The Bahama Islands offer a unique opportunity to examine Late Quaternary sea-level position, as the island group places significant constraints on the time and space boundary conditions for climatic events recorded there. The Bahamian Archipelago extends as a series of large and small islands on shallow carbonate banks of various sizes for 1400 km, across a climatic gradient wet in the northwest to dry in the southeast. The entire island group is tectonically stable, and consists solely of Quaternary carbonate sediments with interspersed paleosols. The islands reflect glacioeustatic sea-level highstand positions in their eolian and subtidal suite of limestones, a depositional record of platform flooding and carbonate sediment production. A coeval record of phreatic cave development in the island's fresh-water lenses also documents sea-level highstand positions. Absolute dating of late Pleistocene fossil corals and cave stalagmites by U/Th methods has produced an excellent record of the last interglacial (marine isotope substage (MIS) 5e).
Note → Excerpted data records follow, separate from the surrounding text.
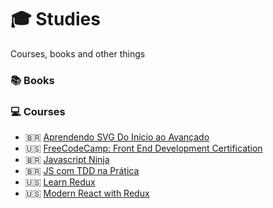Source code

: # :mortar_board: Studies
Courses, books and other things

### :books: Books

### :computer: Courses
 - 🇧🇷 [Aprendendo SVG Do Início ao Avançado](aprendendo-svg-do-inicio-ao-avancado)
 - :us: [FreeCodeCamp: Front End Development Certification](freecodecamp-frontend-development-certification)
 - 🇧🇷 [Javascript Ninja](javascript-ninja)
 - 🇧🇷 [JS com TDD na Prática](js-com-tdd-na-pratica)
 - :us: [Learn Redux](learn-redux)
 - :us: [Modern React with Redux](modern-react-with-redux)
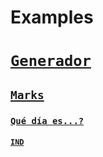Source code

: # Examples


# [`Generador`](https://github.com/ygkne/ygkne/blob/master/prueva.c) 

## [`Marks`](https://github.com/ygkne/ygkne/blob/master/prueva.c) 

### [`Qué día es...?`](https://github.com/ygkne/ygkne/blob/master/calculate_day.c) 

#### [`IND`](https://github.com/ygkne/ygkne/blob/master/diid.c)
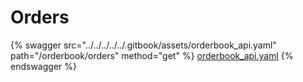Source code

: # Orders

{% swagger src="../../../../../.gitbook/assets/orderbook_api.yaml" path="/orderbook/orders" method="get" %}
[orderbook_api.yaml](../../../../../.gitbook/assets/orderbook_api.yaml)
{% endswagger %}
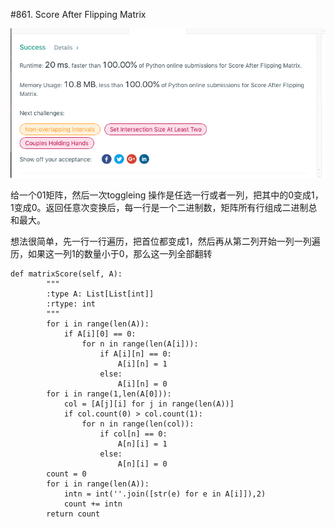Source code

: #861. Score After Flipping Matrix

![avatar](https://github.com/AlexQianYi/Leetcode2019Winter/blob/master/屏幕快照%202019-02-16%20下午4.37.23.png)

给一个01矩阵，然后一次toggleing 操作是任选一行或者一列，把其中的0变成1，1变成0。返回任意次变换后，每一行是一个二进制数，矩阵所有行组成二进制总和最大。

想法很简单，先一行一行遍历，把首位都变成1，然后再从第二列开始一列一列遍历，如果这一列1的数量小于0，那么这一列全部翻转

    def matrixScore(self, A):
            """
            :type A: List[List[int]]
            :rtype: int
            """
            for i in range(len(A)):
                if A[i][0] == 0:
                    for n in range(len(A[i])):
                        if A[i][n] == 0:
                            A[i][n] = 1
                        else:
                            A[i][n] = 0
            for i in range(1,len(A[0])):
                col = [A[j][i] for j in range(len(A))]
                if col.count(0) > col.count(1):
                    for n in range(len(col)):
                        if col[n] == 0:
                            A[n][i] = 1
                        else:
                            A[n][i] = 0
            count = 0
            for i in range(len(A)):
                intn = int(''.join([str(e) for e in A[i]]),2)
                count += intn
            return count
Holocene eolianites have been dated by 14C to reveal platform flooding at ∼5000 ybp, and sea-level stabilization at ∼3000 ybp. Pleistocene eolianites have been dated by amino acid racemization analysis, but subdivisons of the eolianites into separate MIS 5a, 5c and 5e deposits are controversial. Paleosols, representing integrated aerosol dust deposition of ∼100 ka-long platform exposure events during glaciations, have been differentiated by paleomagnetic secular variation measurements. Previous interpretations of a beach unit to indicate a +20 m MIS stage 11 sea-level highstand, and of large boulders to represent a mega-tsunami, appear to be incorrect. Phreatic caves in today's subaerial environment have been ascribed to MIS 5e, but some may have formed earlier. Carbonate deposition and dissolution cycles create a mass flux of CO 2 sufficient to explain the atmospheric CO 2 excursions of the Quaternary.